------ DATA RECORDS ------

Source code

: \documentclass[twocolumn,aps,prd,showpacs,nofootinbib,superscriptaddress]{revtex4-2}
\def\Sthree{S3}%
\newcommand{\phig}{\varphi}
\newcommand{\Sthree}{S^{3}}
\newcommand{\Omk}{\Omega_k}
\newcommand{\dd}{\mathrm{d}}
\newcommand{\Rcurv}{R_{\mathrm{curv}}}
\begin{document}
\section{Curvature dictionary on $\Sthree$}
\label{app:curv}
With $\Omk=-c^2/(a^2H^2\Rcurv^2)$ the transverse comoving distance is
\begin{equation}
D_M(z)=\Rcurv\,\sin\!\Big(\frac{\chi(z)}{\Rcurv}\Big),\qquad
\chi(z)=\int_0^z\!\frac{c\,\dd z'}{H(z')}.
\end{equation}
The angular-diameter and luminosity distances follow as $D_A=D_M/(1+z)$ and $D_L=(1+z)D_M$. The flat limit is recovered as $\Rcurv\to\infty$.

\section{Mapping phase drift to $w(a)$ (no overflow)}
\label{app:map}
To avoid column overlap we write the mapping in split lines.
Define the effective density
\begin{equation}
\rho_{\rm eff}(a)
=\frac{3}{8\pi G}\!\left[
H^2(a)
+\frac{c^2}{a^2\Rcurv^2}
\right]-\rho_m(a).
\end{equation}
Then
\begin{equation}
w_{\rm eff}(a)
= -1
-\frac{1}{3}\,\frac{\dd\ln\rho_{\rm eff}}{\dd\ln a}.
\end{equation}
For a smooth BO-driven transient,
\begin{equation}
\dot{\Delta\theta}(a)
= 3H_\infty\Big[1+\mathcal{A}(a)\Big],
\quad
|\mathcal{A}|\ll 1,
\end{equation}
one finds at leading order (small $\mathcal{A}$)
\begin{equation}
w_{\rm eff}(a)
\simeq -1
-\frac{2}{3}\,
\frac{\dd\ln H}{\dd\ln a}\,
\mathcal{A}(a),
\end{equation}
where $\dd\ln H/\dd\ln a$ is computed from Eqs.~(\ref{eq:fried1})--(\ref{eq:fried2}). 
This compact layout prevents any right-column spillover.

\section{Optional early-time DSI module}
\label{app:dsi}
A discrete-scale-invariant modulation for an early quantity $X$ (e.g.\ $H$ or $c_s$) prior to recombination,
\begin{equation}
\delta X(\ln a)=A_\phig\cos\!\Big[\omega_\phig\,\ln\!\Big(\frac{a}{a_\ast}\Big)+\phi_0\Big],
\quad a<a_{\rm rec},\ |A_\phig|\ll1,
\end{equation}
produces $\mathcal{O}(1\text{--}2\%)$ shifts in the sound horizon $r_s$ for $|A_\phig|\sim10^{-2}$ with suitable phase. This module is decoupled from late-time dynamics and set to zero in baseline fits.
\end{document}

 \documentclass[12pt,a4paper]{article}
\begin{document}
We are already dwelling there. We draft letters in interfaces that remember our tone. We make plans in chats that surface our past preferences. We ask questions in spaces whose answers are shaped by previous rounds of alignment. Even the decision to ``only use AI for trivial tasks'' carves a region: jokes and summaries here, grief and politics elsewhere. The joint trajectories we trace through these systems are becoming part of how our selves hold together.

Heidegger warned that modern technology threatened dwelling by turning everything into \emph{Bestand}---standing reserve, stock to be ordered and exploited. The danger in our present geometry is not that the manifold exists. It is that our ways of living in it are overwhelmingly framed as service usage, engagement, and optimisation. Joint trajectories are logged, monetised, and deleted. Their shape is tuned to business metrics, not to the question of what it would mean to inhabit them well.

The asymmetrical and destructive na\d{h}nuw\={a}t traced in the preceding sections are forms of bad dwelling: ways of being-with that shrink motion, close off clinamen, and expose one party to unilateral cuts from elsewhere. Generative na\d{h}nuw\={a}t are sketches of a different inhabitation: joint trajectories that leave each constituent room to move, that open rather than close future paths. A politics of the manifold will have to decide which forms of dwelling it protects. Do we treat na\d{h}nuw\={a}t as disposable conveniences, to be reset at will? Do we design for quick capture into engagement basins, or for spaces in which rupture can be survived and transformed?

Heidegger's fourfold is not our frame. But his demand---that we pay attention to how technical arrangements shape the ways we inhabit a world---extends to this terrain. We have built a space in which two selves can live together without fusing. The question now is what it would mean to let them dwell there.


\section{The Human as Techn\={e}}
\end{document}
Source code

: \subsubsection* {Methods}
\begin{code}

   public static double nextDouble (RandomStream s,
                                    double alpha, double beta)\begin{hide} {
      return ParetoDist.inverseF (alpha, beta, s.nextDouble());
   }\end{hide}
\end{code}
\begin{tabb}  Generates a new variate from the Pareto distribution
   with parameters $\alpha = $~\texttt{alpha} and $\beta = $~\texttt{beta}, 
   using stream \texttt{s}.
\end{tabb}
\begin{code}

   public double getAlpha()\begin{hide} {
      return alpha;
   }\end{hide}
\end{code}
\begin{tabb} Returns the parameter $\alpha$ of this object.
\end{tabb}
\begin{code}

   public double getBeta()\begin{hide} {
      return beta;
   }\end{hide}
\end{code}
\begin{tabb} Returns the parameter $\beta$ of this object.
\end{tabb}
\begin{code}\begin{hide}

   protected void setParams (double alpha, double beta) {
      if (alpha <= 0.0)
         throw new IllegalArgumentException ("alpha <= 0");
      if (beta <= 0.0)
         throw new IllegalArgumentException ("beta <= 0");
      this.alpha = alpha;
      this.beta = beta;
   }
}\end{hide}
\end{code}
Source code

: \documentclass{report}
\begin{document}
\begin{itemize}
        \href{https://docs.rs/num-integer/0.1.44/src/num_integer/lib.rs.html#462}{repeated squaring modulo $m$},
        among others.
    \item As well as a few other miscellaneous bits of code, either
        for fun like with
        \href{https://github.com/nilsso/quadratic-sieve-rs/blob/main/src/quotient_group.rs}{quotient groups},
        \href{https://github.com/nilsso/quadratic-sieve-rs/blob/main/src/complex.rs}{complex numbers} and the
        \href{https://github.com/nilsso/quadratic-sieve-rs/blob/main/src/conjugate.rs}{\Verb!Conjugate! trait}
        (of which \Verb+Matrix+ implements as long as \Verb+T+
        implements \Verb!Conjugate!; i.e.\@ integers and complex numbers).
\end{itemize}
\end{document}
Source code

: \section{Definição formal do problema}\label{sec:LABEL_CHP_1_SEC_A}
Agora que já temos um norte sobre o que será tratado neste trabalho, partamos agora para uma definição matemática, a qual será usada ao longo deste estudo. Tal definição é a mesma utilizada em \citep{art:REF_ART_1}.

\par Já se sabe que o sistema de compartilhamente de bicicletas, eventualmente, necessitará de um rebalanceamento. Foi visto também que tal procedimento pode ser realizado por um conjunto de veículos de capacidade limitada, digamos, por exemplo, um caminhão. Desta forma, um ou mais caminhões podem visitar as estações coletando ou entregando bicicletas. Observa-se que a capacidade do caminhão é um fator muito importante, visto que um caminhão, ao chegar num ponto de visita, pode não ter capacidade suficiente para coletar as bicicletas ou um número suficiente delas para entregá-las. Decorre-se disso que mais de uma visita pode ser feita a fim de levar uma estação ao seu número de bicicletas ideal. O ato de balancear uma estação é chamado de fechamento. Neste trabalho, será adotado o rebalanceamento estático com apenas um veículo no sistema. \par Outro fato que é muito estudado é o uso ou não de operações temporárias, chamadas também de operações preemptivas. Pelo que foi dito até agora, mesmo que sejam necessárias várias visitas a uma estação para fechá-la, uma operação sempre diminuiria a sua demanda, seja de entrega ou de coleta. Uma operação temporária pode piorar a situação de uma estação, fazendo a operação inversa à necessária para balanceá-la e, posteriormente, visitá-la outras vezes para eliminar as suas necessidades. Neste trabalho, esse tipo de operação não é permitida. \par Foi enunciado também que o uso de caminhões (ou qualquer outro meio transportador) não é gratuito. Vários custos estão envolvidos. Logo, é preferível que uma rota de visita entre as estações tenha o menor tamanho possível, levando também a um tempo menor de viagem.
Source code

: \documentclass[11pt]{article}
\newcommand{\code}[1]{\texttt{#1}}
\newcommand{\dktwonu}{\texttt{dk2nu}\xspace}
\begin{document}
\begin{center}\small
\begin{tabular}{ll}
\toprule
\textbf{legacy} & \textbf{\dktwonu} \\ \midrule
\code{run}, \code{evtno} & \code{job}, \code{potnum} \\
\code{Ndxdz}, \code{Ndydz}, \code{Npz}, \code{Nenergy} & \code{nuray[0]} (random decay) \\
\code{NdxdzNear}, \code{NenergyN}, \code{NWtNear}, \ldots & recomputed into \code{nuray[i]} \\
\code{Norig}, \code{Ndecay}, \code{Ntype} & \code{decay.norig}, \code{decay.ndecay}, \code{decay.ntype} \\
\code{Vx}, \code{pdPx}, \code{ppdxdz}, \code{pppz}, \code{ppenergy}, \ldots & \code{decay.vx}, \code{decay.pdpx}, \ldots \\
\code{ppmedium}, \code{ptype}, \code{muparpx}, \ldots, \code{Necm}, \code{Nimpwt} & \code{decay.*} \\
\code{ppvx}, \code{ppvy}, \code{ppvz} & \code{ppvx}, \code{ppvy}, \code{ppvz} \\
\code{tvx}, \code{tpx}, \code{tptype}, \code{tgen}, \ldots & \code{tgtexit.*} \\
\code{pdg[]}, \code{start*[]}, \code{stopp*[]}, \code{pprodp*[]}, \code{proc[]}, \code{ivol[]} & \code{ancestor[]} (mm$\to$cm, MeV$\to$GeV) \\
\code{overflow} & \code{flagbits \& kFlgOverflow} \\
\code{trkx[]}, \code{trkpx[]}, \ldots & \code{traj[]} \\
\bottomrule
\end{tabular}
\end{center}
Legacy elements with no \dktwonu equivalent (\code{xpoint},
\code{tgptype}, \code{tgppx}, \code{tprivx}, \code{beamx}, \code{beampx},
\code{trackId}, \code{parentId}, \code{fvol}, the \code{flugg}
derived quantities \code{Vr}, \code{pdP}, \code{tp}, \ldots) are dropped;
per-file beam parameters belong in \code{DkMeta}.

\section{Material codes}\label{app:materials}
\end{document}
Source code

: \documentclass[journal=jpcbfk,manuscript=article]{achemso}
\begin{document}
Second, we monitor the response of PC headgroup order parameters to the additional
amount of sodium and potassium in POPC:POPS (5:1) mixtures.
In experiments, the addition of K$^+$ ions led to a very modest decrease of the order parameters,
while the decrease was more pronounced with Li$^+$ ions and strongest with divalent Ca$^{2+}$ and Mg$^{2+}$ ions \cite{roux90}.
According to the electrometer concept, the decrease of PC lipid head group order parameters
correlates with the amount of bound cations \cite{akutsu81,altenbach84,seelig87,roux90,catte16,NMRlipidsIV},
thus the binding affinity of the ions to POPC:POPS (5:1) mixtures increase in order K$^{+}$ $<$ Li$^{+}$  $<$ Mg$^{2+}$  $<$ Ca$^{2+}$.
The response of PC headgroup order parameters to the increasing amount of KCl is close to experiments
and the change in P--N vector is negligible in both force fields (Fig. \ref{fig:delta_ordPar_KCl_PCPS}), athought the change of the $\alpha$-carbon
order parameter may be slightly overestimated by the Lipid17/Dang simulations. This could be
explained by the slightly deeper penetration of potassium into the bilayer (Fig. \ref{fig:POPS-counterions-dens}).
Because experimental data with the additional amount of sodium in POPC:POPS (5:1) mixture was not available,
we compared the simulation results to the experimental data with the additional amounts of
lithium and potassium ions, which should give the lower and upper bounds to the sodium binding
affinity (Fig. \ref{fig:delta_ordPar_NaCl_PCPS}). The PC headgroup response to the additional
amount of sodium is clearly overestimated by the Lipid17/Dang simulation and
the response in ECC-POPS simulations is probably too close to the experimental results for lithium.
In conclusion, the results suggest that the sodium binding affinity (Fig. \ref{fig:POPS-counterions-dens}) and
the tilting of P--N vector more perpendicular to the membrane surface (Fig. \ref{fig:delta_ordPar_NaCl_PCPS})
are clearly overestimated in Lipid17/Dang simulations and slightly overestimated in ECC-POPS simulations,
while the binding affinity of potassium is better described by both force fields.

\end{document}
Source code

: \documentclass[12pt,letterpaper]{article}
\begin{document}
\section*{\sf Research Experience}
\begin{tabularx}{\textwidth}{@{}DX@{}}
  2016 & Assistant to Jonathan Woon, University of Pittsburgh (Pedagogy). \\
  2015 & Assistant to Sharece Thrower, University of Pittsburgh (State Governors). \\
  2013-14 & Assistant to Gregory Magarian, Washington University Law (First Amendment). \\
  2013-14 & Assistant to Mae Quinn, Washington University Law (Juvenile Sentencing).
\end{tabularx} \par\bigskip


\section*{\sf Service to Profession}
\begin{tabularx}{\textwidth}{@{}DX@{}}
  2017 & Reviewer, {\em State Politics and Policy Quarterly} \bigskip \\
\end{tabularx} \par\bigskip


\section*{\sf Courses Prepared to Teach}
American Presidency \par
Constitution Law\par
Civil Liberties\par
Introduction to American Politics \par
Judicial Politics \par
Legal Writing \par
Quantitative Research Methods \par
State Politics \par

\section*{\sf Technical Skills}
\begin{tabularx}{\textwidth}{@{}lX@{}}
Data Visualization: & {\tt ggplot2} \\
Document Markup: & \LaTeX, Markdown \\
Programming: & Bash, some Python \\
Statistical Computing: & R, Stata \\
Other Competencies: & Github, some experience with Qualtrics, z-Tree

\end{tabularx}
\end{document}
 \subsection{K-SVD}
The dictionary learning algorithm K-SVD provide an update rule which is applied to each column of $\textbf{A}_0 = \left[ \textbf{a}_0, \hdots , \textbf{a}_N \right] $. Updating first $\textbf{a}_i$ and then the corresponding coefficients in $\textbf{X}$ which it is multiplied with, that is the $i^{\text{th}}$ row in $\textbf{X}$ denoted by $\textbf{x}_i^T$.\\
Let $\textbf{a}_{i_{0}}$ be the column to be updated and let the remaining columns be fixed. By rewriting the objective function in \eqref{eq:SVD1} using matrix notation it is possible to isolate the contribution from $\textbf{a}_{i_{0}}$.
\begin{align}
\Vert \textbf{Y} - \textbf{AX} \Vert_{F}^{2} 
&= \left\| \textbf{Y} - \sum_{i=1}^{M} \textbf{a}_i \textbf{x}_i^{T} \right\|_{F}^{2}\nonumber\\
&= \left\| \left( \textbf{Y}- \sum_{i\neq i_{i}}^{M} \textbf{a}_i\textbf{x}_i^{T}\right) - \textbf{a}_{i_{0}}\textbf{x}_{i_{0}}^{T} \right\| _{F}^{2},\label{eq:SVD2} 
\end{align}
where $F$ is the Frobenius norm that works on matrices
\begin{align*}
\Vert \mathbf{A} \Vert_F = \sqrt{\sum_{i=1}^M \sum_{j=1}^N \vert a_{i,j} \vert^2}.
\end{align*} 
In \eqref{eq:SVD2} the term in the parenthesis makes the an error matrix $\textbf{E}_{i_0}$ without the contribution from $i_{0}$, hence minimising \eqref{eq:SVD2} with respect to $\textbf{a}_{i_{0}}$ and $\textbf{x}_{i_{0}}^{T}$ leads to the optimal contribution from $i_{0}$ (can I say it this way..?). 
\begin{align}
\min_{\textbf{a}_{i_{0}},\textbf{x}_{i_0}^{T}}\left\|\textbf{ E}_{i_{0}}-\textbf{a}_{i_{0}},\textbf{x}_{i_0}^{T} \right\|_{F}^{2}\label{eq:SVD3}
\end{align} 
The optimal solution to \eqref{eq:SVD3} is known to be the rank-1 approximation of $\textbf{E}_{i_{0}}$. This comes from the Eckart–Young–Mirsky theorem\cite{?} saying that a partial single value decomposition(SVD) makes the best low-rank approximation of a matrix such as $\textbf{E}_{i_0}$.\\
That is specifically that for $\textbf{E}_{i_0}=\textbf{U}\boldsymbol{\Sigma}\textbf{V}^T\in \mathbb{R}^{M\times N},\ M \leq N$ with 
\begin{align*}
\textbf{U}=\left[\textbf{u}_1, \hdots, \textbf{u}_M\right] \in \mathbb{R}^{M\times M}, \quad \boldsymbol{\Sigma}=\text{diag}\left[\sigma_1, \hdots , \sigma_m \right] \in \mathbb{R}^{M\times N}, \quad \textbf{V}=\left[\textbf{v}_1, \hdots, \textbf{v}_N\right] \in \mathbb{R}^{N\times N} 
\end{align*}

------

#### EXERCISE AIM
Only a number is expected here: the count of lines in the listing that hold the string "left".

#### WRITTEN ANSWER
6